Clip Season 50 Episode 5040
Severe weather started last weekend in Missouri as officials estimated more than $1 billion in damages in St. Louis alone from a storm.

Severe weather started last weekend in Missouri as officials estimated more than $1 billion in damages in St. Louis alone from a storm.

Transcript

Severe weather started last weekend in Missouri as officials estimated more than $1 billion in damages in St. Louis alone from a storm.

This started a four day stretch when more than two dozen people were killed across multiple states. 

(WFLD) In Chicago a major dust storm swept across the city as part of the massive weather system. 

(Tim Easley) Clean up in Kentucky took most of the week from the same weekend system. Here in the central part of the state, residents had little warning to take shelter.
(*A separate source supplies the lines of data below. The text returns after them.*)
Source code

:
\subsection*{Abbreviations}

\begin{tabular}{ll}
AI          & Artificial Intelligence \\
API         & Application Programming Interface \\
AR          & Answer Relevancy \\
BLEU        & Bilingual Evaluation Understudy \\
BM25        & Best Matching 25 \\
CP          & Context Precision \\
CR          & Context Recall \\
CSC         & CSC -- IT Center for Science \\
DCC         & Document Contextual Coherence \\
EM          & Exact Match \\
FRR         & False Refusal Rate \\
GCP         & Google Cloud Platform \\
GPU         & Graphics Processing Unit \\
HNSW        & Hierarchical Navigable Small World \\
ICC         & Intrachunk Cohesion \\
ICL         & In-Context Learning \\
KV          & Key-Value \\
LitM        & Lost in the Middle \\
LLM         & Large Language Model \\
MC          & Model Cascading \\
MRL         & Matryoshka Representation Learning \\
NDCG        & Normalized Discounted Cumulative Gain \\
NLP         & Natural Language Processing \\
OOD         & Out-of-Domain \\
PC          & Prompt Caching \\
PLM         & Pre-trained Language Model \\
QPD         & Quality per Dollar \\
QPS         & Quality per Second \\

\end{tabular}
Lonnie Nantz, London, Kentucky: “All the walls in the hallways are still there, they stayed there. And the rest of the outside walls, you see them, most of them fell in. That one right behind me is still standing, but you can see it's in bad shape.”

(Credit: KWCH) A round of storms came through middle Kansas on Monday slamming the town of Plevna. 
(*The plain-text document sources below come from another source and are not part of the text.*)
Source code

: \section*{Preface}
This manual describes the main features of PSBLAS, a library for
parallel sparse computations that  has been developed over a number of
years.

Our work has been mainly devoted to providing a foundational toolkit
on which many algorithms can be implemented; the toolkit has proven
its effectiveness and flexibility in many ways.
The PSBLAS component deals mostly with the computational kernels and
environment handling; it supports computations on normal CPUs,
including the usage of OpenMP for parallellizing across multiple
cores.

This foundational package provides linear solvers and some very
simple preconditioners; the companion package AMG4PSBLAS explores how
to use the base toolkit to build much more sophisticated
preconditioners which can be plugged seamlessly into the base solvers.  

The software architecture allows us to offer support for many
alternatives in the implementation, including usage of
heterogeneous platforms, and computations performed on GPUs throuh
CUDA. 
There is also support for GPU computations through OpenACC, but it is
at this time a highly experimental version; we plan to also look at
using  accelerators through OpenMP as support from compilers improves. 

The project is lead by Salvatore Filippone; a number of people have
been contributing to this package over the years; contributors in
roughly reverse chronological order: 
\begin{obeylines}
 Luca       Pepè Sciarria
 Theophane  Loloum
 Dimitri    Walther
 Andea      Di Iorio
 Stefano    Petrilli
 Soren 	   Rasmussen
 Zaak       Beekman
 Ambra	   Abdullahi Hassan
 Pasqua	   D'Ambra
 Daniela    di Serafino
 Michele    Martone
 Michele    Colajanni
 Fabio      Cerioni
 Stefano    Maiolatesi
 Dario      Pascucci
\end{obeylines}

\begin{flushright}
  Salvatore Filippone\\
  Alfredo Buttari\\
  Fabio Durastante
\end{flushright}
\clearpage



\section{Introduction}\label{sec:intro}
Several homes were damaged. Here, the roof and a pair of walls were peeled off this home, trees downed in several neighborhoods and even this farm machinery building was impacted with a combine covered in ceiling and support walls. 
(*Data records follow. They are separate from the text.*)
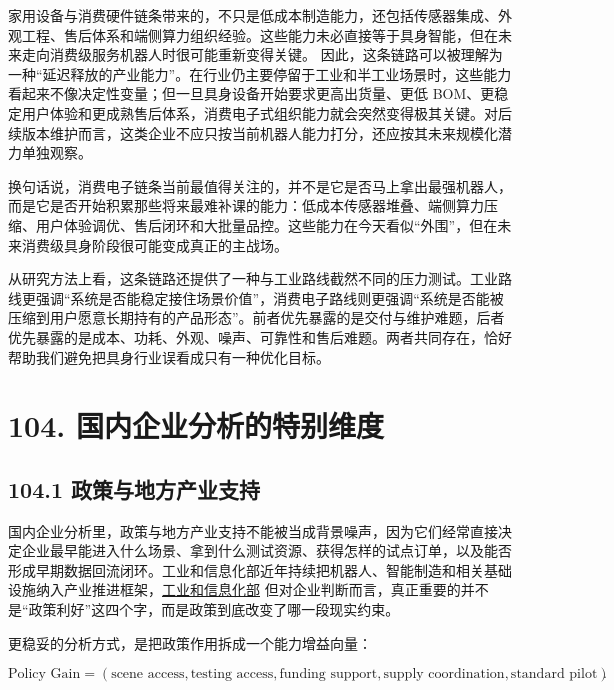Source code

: 家用设备与消费硬件链条带来的，不只是低成本制造能力，还包括传感器集成、外观工程、售后体系和端侧算力组织经验。这些能力未必直接等于具身智能，但在未来走向消费级服务机器人时很可能重新变得关键。 因此，这条链路可以被理解为一种“延迟释放的产业能力”。在行业仍主要停留于工业和半工业场景时，这些能力看起来不像决定性变量；但一旦具身设备开始要求更高出货量、更低 BOM、更稳定用户体验和更成熟售后体系，消费电子式组织能力就会突然变得极其关键。对后续版本维护而言，这类企业不应只按当前机器人能力打分，还应按其未来规模化潜力单独观察。

换句话说，消费电子链条当前最值得关注的，并不是它是否马上拿出最强机器人，而是它是否开始积累那些将来最难补课的能力：低成本传感器堆叠、端侧算力压缩、用户体验调优、售后闭环和大批量品控。这些能力在今天看似“外围”，但在未来消费级具身阶段很可能变成真正的主战场。

从研究方法上看，这条链路还提供了一种与工业路线截然不同的压力测试。工业路线更强调“系统是否能稳定接住场景价值”，消费电子路线则更强调“系统是否能被压缩到用户愿意长期持有的产品形态”。前者优先暴露的是交付与维护难题，后者优先暴露的是成本、功耗、外观、噪声、可靠性和售后难题。两者共同存在，恰好帮助我们避免把具身行业误看成只有一种优化目标。

\section*{104. 国内企业分析的特别维度}

\subsection*{104.1 政策与地方产业支持}


国内企业分析里，政策与地方产业支持不能被当成背景噪声，因为它们经常直接决定企业最早能进入什么场景、拿到什么测试资源、获得怎样的试点订单，以及能否形成早期数据回流闭环。工业和信息化部近年持续把机器人、智能制造和相关基础设施纳入产业推进框架，\href{https://www.miit.gov.cn/}{工业和信息化部} 但对企业判断而言，真正重要的并不是“政策利好”这四个字，而是政策到底改变了哪一段现实约束。

更稳妥的分析方式，是把政策作用拆成一个能力增益向量：

\begingroup
\scriptsize
\begin{equation*}
\text{Policy Gain} =
(\text{scene access}, \text{testing access}, \text{funding support}, \text{supply coordination}, \text{standard pilot}).
\end{equation*}
\endgroup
Then it was another system Tuesday in Alabama. This funnel cloud in the northern community of Madison forced residents to take shelter. 

The U.S. is on track to have its second-busiest tornado year ever.

Widespread precipitation from the Rockies to the East Coast resulted in at least one inch of rainfall with some locations receiving as much as 6 to ten inches. 

Parts of Iowa were included in the deluge as a small band of four inch rains were reported in a 100 mile band. Corn planting is nearly complete Iowa at 91 percent. Nationally, the pace is 78 percent, 5 points better than the 5-year average. But rains will limit much of the state’s progress towards the finish line.

The above-normal totals helped alleviate some dry conditions in the weekly Drought Monitor which hit its smallest level since July with 47.7 percent of the country in some form of drought.

Areas of the mountain time zone to the west, missed on the big rains, and southern Texas, New Mexico and Arizona stay locked in the most serious levels of drought in the data cutoff of Tuesday morning.

The 6-10 day forecast calls for below to normal temperatures in the most moisture-laden areas while the driest locations could experience at or above normal temperatures. 

For Market to Market, I’m Peter Tubbs.